Über das Modell der Schulwahl entscheiden die Bundesländer. Aber dürfen Sie die freie Schulwahl einschränken? Denn natürlich grenzt das Sprengelprinzip den freien Elternwillen ein. Doch dies ist verfassungsgemäß, wie das Bundesverfassungsgericht 2009 entschieden hat (AZ 1 BvQ 37/09).

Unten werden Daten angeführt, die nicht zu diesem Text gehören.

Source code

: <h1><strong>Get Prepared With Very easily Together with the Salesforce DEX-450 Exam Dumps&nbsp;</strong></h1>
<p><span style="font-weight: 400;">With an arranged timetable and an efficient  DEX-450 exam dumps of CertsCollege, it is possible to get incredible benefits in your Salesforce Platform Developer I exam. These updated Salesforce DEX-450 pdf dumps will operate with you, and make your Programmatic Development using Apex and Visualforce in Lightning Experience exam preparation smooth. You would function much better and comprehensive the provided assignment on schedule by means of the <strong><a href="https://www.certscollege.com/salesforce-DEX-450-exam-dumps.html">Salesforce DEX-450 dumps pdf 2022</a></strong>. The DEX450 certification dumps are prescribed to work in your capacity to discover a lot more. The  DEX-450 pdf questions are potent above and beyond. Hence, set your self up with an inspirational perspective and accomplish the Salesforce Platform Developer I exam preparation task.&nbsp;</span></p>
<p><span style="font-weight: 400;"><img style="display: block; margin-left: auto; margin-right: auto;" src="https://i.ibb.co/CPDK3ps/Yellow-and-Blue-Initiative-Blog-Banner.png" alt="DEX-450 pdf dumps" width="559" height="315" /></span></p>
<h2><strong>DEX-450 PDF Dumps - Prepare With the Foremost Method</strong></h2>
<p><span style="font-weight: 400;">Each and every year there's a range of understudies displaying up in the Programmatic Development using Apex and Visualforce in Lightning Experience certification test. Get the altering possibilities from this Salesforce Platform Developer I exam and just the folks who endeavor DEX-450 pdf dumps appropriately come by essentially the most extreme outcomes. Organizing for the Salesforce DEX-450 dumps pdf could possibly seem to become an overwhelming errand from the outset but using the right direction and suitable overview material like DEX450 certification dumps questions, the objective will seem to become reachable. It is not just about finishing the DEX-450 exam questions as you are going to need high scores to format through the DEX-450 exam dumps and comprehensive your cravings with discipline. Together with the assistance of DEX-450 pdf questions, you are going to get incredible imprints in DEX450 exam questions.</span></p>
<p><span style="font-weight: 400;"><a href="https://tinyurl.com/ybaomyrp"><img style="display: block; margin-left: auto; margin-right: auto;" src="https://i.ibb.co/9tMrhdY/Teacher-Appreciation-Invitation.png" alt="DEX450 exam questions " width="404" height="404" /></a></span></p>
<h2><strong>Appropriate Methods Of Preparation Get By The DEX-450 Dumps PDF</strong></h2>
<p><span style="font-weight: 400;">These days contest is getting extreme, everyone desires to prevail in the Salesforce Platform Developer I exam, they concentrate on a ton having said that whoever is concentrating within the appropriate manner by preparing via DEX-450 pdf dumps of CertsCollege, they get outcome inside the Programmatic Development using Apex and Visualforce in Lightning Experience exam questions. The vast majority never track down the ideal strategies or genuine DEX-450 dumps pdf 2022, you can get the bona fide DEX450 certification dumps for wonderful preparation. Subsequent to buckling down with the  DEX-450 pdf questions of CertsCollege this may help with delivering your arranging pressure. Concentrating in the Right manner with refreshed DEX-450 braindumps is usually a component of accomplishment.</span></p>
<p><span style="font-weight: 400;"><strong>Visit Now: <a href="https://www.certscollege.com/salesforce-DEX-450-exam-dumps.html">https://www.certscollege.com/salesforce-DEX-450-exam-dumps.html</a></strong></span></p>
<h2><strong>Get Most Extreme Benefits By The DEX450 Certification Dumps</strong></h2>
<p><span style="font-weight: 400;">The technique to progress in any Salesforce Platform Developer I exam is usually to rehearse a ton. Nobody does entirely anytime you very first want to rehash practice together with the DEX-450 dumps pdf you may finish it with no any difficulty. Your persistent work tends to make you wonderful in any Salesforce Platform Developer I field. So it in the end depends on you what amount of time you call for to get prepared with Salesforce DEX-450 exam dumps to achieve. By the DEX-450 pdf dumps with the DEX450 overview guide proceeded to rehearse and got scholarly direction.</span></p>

Das Sprengelprinzip bzw. die Schulbezirksregelung dient vorrangig dem öffentlichen Interesse: Es sorgt aufgrund seiner einfach umzusetzenden Verteilungs-Formel dafür, dass alle öffentlichen Schulen gleichmäßig ausgelastet sind. Die Informationsseite der Abteilung Schule und Bildung des Landes Baden-Württemberg formuliert es so: „Die Schulbezirksregelung ist nötig, um einen effizienten Einsatz von vorhandenen Lehrkräften und eine gleichmäßige Auslastung vorhandener Schulräume zu gewährleisten sowie die bedarfsgerechte Einrichtung und Planung von neuen Schulen auf eine sichere Grundlage zu stellen.“

Diesem vorrangigen eher organisatorischen Zweck folgen einige weitere, die aus Elternsicht eher nachvollziehbar und relevant sind:

  1. Es besteht die Vorstellung, dass eine Schule und somit ihre Klassenverbände für ein gutes Lernklima und soziales Miteinander heterogen sein sollten. Sie sollten also im optimalen Fall Kinder aus unterschiedlichsten Bildungsschichten und verschiedensten kulturellen Hintergründen zusammenbringen. Man verspricht sich davon Synergiekräfte in der Sozialisation der Kinder und in ihrer Lernkompetenz.
  2. Die Schule soll den Durchmischungsgrad des Stadtteils wiederspiegeln, die Umgangsweise mit seinen Stadtteilnachbarn und Toleranz fördern.
  3. Eine homogene Schülerschaft (im Guten wie im Schlechten) soll vermieden werden, ebenfalls ist ohne die Vorgabe von Einzugsschulen die Gefahr da, dass Schulen „ausbluten“ und zu Brennpunktschulen werden, während anderen überlaufenen Lehranstalten wiederum die Kapazitäten ausgehen.
  4. Die Kinder sollen weiterhin in ihrem vertrauten Stadtteil lernen, dazu sollen die kürzeren Schulwege den jungen Schulanfänger die Möglichkeit geben, den Weg auch eigenständig zu Fuß oder mit Fahrrad zu bewältigen.
  5. Das Modell soll helfen, gewachsene Bindungen zu altersgleichen Kindern wie beispielsweise Kita-Freunden bis in die Grundschulzeit hinein zu erhalten.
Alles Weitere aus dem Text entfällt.